Copy out all the data, word for word.

Collected data:
=== Begin Enclosure ===

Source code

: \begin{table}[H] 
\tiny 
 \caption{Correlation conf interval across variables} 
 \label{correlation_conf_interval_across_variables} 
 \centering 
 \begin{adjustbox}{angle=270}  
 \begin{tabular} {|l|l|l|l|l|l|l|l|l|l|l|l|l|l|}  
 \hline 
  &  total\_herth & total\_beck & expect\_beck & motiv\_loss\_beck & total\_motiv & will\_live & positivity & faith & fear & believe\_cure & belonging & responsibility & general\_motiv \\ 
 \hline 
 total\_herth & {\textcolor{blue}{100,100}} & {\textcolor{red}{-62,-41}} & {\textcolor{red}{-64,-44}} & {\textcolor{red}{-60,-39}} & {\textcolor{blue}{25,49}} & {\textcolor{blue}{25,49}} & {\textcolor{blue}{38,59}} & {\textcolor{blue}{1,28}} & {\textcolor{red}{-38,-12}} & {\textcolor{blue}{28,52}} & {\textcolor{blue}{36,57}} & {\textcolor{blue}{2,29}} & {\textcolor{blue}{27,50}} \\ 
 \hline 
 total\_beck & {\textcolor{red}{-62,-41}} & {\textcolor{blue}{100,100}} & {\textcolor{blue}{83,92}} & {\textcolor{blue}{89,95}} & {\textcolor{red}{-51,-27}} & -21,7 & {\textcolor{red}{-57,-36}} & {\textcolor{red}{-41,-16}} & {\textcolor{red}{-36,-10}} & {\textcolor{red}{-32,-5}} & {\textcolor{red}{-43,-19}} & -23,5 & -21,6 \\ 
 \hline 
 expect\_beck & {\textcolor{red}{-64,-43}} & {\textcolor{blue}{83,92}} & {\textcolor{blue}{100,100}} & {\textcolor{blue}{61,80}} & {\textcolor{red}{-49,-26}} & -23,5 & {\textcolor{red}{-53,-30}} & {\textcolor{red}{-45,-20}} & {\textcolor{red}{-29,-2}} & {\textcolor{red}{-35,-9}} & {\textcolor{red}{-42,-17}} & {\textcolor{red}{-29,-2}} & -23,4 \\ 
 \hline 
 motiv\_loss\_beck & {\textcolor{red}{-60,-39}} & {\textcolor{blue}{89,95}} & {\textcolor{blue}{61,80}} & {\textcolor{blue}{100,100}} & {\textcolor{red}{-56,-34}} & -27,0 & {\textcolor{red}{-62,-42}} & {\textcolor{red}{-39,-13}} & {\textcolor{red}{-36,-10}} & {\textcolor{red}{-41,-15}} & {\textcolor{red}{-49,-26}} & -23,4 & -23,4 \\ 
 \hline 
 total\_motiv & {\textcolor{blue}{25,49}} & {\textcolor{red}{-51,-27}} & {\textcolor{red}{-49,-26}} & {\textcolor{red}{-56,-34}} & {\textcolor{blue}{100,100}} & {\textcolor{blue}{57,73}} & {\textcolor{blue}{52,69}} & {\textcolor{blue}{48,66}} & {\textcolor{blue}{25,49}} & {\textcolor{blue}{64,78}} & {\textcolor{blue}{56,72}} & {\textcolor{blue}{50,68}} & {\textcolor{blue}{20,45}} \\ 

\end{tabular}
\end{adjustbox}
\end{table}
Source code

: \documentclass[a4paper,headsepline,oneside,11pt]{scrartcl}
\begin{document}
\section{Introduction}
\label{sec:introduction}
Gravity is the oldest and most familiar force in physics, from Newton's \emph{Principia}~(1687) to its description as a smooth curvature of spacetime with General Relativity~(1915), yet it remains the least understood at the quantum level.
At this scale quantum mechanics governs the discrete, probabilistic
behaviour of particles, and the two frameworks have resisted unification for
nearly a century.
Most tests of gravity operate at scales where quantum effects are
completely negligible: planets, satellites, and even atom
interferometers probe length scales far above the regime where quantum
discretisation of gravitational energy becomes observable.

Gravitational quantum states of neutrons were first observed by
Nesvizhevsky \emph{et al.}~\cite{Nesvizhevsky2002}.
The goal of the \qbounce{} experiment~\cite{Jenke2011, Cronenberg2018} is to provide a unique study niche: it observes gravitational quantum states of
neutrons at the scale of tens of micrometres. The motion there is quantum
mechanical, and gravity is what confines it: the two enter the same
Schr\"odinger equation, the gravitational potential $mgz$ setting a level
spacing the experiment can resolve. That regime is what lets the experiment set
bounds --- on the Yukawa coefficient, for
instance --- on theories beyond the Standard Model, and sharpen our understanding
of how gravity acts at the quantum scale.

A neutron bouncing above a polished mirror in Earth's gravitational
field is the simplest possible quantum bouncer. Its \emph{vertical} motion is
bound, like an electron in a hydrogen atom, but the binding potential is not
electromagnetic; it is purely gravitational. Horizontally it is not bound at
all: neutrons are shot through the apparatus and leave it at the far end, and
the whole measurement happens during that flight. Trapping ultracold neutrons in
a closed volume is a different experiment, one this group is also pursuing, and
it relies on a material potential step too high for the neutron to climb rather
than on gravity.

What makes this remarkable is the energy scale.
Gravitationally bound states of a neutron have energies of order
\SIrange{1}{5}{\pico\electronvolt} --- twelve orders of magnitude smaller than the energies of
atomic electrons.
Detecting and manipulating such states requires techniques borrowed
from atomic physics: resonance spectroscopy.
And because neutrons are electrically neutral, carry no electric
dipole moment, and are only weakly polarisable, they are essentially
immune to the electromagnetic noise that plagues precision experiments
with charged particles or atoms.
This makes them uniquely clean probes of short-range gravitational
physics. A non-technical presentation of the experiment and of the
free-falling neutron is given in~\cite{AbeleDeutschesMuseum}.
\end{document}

=== End Enclosure ===

**YOUR RESPONSE:**
Source code

: \begin{table}[H] 
\tiny 
 \caption{Correlation conf interval across variables} 
 \label{correlation_conf_interval_across_variables} 
 \centering 
 \begin{adjustbox}{angle=270}  
 \begin{tabular} {|l|l|l|l|l|l|l|l|l|l|l|l|l|l|}  
 \hline 
  &  total\_herth & total\_beck & expect\_beck & motiv\_loss\_beck & total\_motiv & will\_live & positivity & faith & fear & believe\_cure & belonging & responsibility & general\_motiv \\ 
 \hline 
 total\_herth & {\textcolor{blue}{100,100}} & {\textcolor{red}{-62,-41}} & {\textcolor{red}{-64,-44}} & {\textcolor{red}{-60,-39}} & {\textcolor{blue}{25,49}} & {\textcolor{blue}{25,49}} & {\textcolor{blue}{38,59}} & {\textcolor{blue}{1,28}} & {\textcolor{red}{-38,-12}} & {\textcolor{blue}{28,52}} & {\textcolor{blue}{36,57}} & {\textcolor{blue}{2,29}} & {\textcolor{blue}{27,50}} \\ 
 \hline 
 total\_beck & {\textcolor{red}{-62,-41}} & {\textcolor{blue}{100,100}} & {\textcolor{blue}{83,92}} & {\textcolor{blue}{89,95}} & {\textcolor{red}{-51,-27}} & -21,7 & {\textcolor{red}{-57,-36}} & {\textcolor{red}{-41,-16}} & {\textcolor{red}{-36,-10}} & {\textcolor{red}{-32,-5}} & {\textcolor{red}{-43,-19}} & -23,5 & -21,6 \\ 
 \hline 
 expect\_beck & {\textcolor{red}{-64,-43}} & {\textcolor{blue}{83,92}} & {\textcolor{blue}{100,100}} & {\textcolor{blue}{61,80}} & {\textcolor{red}{-49,-26}} & -23,5 & {\textcolor{red}{-53,-30}} & {\textcolor{red}{-45,-20}} & {\textcolor{red}{-29,-2}} & {\textcolor{red}{-35,-9}} & {\textcolor{red}{-42,-17}} & {\textcolor{red}{-29,-2}} & -23,4 \\ 
 \hline 
 motiv\_loss\_beck & {\textcolor{red}{-60,-39}} & {\textcolor{blue}{89,95}} & {\textcolor{blue}{61,80}} & {\textcolor{blue}{100,100}} & {\textcolor{red}{-56,-34}} & -27,0 & {\textcolor{red}{-62,-42}} & {\textcolor{red}{-39,-13}} & {\textcolor{red}{-36,-10}} & {\textcolor{red}{-41,-15}} & {\textcolor{red}{-49,-26}} & -23,4 & -23,4 \\ 
 \hline 
 total\_motiv & {\textcolor{blue}{25,49}} & {\textcolor{red}{-51,-27}} & {\textcolor{red}{-49,-26}} & {\textcolor{red}{-56,-34}} & {\textcolor{blue}{100,100}} & {\textcolor{blue}{57,73}} & {\textcolor{blue}{52,69}} & {\textcolor{blue}{48,66}} & {\textcolor{blue}{25,49}} & {\textcolor{blue}{64,78}} & {\textcolor{blue}{56,72}} & {\textcolor{blue}{50,68}} & {\textcolor{blue}{20,45}} \\ 

\end{tabular}
\end{adjustbox}
\end{table}
Source code

: \documentclass[a4paper,headsepline,oneside,11pt]{scrartcl}
\begin{document}
\section{Introduction}
\label{sec:introduction}
Gravity is the oldest and most familiar force in physics, from Newton's \emph{Principia}~(1687) to its description as a smooth curvature of spacetime with General Relativity~(1915), yet it remains the least understood at the quantum level.
At this scale quantum mechanics governs the discrete, probabilistic
behaviour of particles, and the two frameworks have resisted unification for
nearly a century.
Most tests of gravity operate at scales where quantum effects are
completely negligible: planets, satellites, and even atom
interferometers probe length scales far above the regime where quantum
discretisation of gravitational energy becomes observable.

Gravitational quantum states of neutrons were first observed by
Nesvizhevsky \emph{et al.}~\cite{Nesvizhevsky2002}.
The goal of the \qbounce{} experiment~\cite{Jenke2011, Cronenberg2018} is to provide a unique study niche: it observes gravitational quantum states of
neutrons at the scale of tens of micrometres. The motion there is quantum
mechanical, and gravity is what confines it: the two enter the same
Schr\"odinger equation, the gravitational potential $mgz$ setting a level
spacing the experiment can resolve. That regime is what lets the experiment set
bounds --- on the Yukawa coefficient, for
instance --- on theories beyond the Standard Model, and sharpen our understanding
of how gravity acts at the quantum scale.

A neutron bouncing above a polished mirror in Earth's gravitational
field is the simplest possible quantum bouncer. Its \emph{vertical} motion is
bound, like an electron in a hydrogen atom, but the binding potential is not
electromagnetic; it is purely gravitational. Horizontally it is not bound at
all: neutrons are shot through the apparatus and leave it at the far end, and
the whole measurement happens during that flight. Trapping ultracold neutrons in
a closed volume is a different experiment, one this group is also pursuing, and
it relies on a material potential step too high for the neutron to climb rather
than on gravity.

What makes this remarkable is the energy scale.
Gravitationally bound states of a neutron have energies of order
\SIrange{1}{5}{\pico\electronvolt} --- twelve orders of magnitude smaller than the energies of
atomic electrons.
Detecting and manipulating such states requires techniques borrowed
from atomic physics: resonance spectroscopy.
And because neutrons are electrically neutral, carry no electric
dipole moment, and are only weakly polarisable, they are essentially
immune to the electromagnetic noise that plagues precision experiments
with charged particles or atoms.
This makes them uniquely clean probes of short-range gravitational
physics. A non-technical presentation of the experiment and of the
free-falling neutron is given in~\cite{AbeleDeutschesMuseum}.
\end{document}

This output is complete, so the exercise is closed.